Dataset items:
"""
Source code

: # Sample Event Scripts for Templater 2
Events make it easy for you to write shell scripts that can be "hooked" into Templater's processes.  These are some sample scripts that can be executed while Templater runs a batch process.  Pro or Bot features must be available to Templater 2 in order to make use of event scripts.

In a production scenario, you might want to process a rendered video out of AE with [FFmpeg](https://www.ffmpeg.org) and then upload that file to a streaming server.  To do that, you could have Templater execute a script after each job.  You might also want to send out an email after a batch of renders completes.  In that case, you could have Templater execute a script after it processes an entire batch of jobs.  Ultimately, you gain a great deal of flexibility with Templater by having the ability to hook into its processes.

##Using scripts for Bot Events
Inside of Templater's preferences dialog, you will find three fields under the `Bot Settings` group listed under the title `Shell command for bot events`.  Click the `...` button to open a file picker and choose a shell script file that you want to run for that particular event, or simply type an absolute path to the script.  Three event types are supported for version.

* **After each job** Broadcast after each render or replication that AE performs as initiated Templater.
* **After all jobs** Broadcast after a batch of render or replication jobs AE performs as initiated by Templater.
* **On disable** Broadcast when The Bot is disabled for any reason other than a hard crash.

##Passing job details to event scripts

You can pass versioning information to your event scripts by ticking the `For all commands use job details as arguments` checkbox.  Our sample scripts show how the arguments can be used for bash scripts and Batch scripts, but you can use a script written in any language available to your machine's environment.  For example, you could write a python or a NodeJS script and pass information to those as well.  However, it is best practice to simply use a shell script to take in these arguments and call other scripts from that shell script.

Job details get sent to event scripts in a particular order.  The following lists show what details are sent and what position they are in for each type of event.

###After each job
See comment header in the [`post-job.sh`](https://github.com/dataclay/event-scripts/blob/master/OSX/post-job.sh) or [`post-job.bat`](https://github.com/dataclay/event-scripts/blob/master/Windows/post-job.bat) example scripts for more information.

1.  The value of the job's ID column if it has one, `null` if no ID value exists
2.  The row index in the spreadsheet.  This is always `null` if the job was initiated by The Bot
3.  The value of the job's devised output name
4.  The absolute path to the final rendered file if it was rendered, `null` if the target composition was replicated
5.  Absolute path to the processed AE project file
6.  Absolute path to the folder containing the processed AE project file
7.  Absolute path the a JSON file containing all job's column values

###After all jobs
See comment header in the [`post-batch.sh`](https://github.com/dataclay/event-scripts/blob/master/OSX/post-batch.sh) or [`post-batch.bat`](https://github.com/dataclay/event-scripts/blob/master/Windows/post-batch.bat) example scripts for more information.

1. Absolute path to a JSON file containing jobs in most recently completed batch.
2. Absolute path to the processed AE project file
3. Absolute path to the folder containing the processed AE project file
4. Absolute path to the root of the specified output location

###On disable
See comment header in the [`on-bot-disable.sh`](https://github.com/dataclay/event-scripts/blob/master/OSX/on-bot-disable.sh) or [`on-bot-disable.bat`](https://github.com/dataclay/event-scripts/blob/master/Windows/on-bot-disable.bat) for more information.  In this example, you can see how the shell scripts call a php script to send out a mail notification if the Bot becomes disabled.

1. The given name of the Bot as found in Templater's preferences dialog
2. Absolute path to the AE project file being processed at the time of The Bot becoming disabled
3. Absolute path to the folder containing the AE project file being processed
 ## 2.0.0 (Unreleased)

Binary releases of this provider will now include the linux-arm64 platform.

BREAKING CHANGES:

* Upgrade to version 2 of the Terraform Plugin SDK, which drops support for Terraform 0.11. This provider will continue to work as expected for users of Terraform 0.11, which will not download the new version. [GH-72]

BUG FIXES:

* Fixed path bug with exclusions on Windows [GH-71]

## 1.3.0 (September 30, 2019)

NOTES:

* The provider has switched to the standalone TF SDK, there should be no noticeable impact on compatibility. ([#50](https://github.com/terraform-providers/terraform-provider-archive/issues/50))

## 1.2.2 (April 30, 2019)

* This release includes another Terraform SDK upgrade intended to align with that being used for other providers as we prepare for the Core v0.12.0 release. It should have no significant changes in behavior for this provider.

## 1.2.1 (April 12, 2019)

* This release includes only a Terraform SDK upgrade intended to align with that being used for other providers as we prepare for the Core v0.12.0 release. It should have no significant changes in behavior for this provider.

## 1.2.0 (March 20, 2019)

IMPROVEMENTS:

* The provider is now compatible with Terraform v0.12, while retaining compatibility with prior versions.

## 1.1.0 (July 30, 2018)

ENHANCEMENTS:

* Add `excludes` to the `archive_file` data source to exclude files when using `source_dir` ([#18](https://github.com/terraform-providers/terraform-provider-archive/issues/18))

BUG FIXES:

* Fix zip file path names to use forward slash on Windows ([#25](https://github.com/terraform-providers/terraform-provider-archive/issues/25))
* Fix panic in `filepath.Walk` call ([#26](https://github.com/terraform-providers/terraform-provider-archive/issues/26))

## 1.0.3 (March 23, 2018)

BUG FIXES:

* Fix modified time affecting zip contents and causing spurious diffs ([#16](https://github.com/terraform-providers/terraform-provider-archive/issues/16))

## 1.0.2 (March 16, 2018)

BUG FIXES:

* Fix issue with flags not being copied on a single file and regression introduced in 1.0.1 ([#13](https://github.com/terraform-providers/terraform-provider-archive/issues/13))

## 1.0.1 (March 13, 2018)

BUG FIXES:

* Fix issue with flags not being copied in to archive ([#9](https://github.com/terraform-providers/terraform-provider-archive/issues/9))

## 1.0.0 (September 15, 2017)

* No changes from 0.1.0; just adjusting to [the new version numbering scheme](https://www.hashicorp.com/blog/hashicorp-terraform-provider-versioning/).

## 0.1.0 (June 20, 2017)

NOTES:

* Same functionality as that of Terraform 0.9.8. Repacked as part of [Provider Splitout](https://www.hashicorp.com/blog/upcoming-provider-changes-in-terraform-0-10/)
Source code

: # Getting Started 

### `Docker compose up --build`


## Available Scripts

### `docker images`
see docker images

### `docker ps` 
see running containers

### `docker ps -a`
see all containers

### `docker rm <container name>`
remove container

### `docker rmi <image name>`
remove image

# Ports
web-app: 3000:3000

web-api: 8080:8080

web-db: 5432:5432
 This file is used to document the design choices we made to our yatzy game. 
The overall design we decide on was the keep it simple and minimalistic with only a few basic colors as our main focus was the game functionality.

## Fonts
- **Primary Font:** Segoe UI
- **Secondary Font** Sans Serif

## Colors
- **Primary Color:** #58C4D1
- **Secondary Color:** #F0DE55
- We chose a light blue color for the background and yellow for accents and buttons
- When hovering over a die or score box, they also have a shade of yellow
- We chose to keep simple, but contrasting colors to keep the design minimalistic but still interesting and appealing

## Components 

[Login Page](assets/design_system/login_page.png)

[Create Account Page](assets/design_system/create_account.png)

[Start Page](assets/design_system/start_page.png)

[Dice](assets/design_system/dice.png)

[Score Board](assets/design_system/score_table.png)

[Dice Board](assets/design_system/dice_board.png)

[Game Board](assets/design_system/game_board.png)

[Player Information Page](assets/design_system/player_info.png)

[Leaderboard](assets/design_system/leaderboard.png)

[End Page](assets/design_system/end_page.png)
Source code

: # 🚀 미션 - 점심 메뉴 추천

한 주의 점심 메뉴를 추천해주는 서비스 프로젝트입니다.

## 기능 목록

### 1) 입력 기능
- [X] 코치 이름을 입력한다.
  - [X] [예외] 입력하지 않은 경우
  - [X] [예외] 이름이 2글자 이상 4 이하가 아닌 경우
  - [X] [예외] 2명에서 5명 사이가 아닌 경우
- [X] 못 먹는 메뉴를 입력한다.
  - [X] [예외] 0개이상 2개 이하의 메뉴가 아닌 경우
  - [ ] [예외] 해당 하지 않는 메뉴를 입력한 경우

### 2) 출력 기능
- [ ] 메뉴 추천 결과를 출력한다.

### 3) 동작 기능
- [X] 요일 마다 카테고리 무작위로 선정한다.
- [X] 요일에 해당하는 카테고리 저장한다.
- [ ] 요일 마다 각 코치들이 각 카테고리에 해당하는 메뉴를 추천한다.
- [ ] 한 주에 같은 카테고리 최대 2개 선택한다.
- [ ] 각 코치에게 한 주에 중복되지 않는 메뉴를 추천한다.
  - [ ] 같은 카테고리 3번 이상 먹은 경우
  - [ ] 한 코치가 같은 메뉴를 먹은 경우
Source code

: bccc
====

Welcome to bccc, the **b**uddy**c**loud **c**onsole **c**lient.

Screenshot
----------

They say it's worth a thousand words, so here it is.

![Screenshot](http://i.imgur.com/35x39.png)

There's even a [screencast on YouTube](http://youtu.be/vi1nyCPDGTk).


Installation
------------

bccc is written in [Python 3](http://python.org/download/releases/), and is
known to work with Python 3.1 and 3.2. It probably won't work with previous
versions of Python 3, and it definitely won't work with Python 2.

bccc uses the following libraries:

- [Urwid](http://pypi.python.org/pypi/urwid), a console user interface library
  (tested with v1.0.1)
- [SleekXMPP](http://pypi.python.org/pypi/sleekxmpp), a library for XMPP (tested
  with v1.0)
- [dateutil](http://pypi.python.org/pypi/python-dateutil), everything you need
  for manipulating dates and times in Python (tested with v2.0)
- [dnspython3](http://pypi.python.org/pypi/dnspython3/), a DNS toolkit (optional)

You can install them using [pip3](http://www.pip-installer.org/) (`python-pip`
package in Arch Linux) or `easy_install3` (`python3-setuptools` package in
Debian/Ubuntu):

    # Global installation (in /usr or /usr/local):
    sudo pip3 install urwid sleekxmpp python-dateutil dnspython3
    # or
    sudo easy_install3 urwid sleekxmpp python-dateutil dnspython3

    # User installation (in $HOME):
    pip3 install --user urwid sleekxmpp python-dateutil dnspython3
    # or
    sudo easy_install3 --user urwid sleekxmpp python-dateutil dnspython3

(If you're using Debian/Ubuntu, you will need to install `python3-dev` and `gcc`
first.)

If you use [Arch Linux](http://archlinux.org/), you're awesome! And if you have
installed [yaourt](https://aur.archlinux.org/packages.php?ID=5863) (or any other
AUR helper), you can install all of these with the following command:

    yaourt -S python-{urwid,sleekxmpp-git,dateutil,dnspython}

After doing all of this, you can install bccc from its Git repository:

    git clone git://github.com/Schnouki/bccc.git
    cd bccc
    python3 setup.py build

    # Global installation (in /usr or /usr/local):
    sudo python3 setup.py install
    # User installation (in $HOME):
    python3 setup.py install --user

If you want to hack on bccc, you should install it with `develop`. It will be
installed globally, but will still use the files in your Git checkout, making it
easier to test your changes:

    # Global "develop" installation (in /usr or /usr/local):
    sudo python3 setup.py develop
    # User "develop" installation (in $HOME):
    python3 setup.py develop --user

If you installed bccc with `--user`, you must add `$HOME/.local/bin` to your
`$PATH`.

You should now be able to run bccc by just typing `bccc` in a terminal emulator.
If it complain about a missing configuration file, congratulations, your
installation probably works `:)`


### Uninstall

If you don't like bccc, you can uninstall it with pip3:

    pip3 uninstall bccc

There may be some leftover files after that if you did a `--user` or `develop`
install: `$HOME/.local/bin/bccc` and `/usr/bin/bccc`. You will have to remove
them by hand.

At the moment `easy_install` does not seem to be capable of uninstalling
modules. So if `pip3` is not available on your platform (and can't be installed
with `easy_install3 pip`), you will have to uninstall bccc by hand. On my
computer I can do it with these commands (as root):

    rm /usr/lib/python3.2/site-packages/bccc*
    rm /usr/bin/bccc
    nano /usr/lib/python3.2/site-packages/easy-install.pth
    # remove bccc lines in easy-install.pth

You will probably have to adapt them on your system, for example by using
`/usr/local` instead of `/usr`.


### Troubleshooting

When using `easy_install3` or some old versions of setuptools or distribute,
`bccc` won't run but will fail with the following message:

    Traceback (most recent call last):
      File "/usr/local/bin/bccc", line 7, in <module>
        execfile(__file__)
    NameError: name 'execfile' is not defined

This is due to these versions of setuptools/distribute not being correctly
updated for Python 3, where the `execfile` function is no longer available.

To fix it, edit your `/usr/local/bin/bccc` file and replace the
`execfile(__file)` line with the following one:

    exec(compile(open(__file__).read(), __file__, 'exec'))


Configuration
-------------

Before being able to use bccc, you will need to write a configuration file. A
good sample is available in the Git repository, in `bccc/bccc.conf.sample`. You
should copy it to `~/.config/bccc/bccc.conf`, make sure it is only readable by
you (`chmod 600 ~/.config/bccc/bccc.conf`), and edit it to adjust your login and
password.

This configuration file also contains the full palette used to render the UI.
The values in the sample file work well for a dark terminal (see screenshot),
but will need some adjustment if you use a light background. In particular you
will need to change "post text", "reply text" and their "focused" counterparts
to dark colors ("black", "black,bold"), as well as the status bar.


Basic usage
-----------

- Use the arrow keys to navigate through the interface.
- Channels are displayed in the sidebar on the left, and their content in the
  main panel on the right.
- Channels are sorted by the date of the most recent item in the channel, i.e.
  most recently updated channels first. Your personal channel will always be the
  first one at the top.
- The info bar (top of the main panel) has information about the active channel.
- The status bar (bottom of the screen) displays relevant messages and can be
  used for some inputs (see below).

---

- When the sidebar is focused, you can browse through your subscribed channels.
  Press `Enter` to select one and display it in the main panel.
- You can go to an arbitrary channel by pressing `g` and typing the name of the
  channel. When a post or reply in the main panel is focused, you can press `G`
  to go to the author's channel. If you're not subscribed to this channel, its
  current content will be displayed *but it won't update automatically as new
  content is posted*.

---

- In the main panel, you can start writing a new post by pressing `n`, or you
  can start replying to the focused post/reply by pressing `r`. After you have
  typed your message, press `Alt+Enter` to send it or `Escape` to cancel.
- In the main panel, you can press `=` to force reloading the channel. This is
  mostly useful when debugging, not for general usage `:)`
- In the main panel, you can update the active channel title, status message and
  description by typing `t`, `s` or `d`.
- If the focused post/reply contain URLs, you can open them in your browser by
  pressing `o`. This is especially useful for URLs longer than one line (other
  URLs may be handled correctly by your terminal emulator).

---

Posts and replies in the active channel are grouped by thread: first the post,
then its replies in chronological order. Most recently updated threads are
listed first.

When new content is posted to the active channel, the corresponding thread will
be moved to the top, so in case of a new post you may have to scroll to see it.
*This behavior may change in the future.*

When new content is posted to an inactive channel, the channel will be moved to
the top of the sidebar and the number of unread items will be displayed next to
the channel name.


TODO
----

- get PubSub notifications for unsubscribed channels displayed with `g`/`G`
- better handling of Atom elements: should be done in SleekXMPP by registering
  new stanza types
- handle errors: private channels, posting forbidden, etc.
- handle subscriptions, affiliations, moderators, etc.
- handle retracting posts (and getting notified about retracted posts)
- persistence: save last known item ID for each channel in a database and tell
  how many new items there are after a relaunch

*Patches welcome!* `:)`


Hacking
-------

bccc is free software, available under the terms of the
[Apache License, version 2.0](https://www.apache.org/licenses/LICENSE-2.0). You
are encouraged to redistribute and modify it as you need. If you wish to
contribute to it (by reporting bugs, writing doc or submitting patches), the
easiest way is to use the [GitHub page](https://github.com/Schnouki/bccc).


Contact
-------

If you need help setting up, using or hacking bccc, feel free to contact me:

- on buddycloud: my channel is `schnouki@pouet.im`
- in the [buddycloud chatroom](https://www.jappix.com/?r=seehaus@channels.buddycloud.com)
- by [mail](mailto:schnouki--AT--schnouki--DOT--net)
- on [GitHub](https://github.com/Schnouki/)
"""
Count the lines above that contain "known" and reply with the figure alone.

2